Restaurant information
- Established: October 21, 2014; 11 years ago
- Owner: Enrique Olvera
- Food type: Mexican
- Location: 35 E 21st St, New York City, United States
- Coordinates: 40°44′22″N 73°59′18″W﻿ / ﻿40.73947°N 73.98825°W
- Reservations: Recommended
- Website: cosmenyc.com

= Cosme (restaurant) =

Restaurant in New York City, United States

Cosme is a Mexican restaurant in the Flatiron District of Manhattan in New York City, United States. It is owned by the Mexican chef Enrique Olvera. It has ranked within the 100 best restaurants according to the World's 50 Best Restaurants, reaching 22nd in 2021.

==Description==
Cosme serves Mexican food. A tostada with Uni is the signature dish.

==History==
Chef Enrique Olvera, owner of Pujol, a restaurant in Mexico City, opened Cosme on 21 October 2014 in Flatiron District, New York City, while splitting his time between the two cities. He opened it with the aim of creating an elegant yet casual restaurant serving Mexican cuisine made with local ingredients. He opened it with three other associates.

As of its opening, it operated with around 60 people, most of whom were of Latino origin. Chefs and employees have included Gustavo Garnica, Isabel Coss, and Daniela Soto-Innes.

The owners acquired a former strip club, and removed its floor and poles. It was remodeled within nine months. The décor became contemporary, adding a 5 m bar with high chairs. The restaurant features a minimalist interior in white and gray tones, with shelves decorated with books, bottles, and glassware. Its furnishings include black chairs and light wood tables set over gray concrete floors. The lighting is dim, and each table is lit by an individual black lamp.

The restaurant was named Cosme after the Mercado de San Cosme, a public market in Mexico City; he also associated the word with cosmos, which, for him, is represented by New York City.

In 2019, Olvera faced a class-action lawsuit from former employees alleging wage theft and tip misappopriation.
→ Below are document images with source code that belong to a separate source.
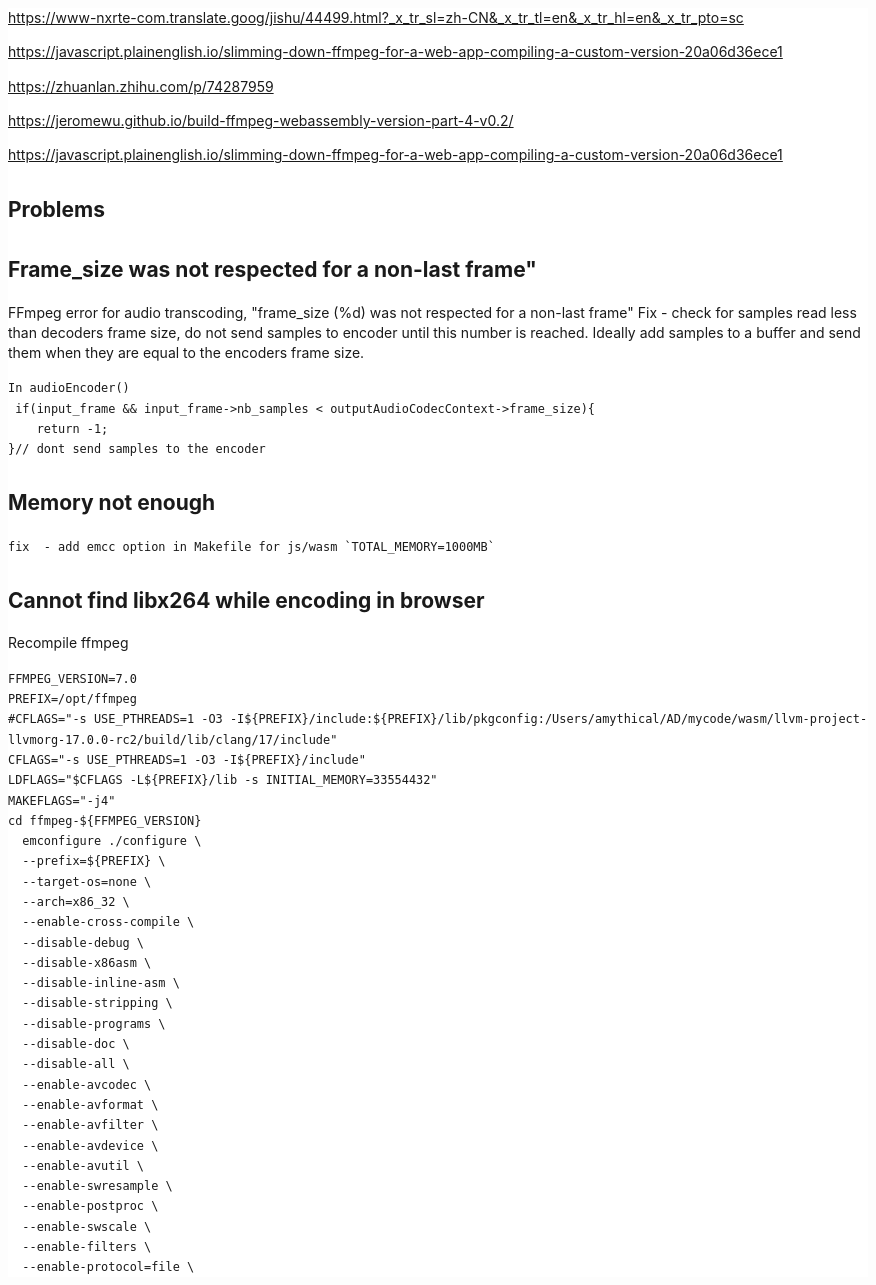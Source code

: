 https://www-nxrte-com.translate.goog/jishu/44499.html?_x_tr_sl=zh-CN&_x_tr_tl=en&_x_tr_hl=en&_x_tr_pto=sc

https://javascript.plainenglish.io/slimming-down-ffmpeg-for-a-web-app-compiling-a-custom-version-20a06d36ece1

https://zhuanlan.zhihu.com/p/74287959

https://jeromewu.github.io/build-ffmpeg-webassembly-version-part-4-v0.2/

https://javascript.plainenglish.io/slimming-down-ffmpeg-for-a-web-app-compiling-a-custom-version-20a06d36ece1


Problems
------------
## Frame_size was not respected for a non-last frame"
FFmpeg error for audio transcoding, "frame_size (%d) was not respected for a non-last frame"
Fix - check for samples read less than decoders frame size, do not send samples to encoder until this number is reached.
Ideally add samples to a buffer and send them when they are equal to the encoders frame size.
```
In audioEncoder()
 if(input_frame && input_frame->nb_samples < outputAudioCodecContext->frame_size){
	return -1;
}// dont send samples to the encoder
```
## Memory not enough 
	fix  - add emcc option in Makefile for js/wasm `TOTAL_MEMORY=1000MB`
## Cannot find libx264 while encoding in browser
	
Recompile ffmpeg 

```
FFMPEG_VERSION=7.0
PREFIX=/opt/ffmpeg
#CFLAGS="-s USE_PTHREADS=1 -O3 -I${PREFIX}/include:${PREFIX}/lib/pkgconfig:/Users/amythical/AD/mycode/wasm/llvm-project-llvmorg-17.0.0-rc2/build/lib/clang/17/include"
CFLAGS="-s USE_PTHREADS=1 -O3 -I${PREFIX}/include"
LDFLAGS="$CFLAGS -L${PREFIX}/lib -s INITIAL_MEMORY=33554432"
MAKEFLAGS="-j4"
cd ffmpeg-${FFMPEG_VERSION}
  emconfigure ./configure \
  --prefix=${PREFIX} \
  --target-os=none \
  --arch=x86_32 \
  --enable-cross-compile \
  --disable-debug \
  --disable-x86asm \
  --disable-inline-asm \
  --disable-stripping \
  --disable-programs \
  --disable-doc \
  --disable-all \
  --enable-avcodec \
  --enable-avformat \
  --enable-avfilter \
  --enable-avdevice \
  --enable-avutil \
  --enable-swresample \
  --enable-postproc \
  --enable-swscale \
  --enable-filters \
  --enable-protocol=file \
```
For its tenth anniversary, La Sonora Dinamita performed live at the restaurant.

==Reception==
Pete Wells of the New York Times gave Cosme three out of four stars. He praised the restaurant for its ambience and described the food as "thrill[ing]", comparing it to restaurants like Estela, whose seafood- and vegetable-based dishes resemble salads in their approach. Wells was critical of the dessert options, saying they were inferior to the rest of the menu. The Michelin Guide praised its atmosphere and décor.

William Reed Ltd. has ranked Cosme on its World's 50 Best Restaurants lists multiple times: at number 22 (2021), 23 (2019), 25 (2018), 40 (2017), 69 (2022), 73 (2023), and 99 (2024).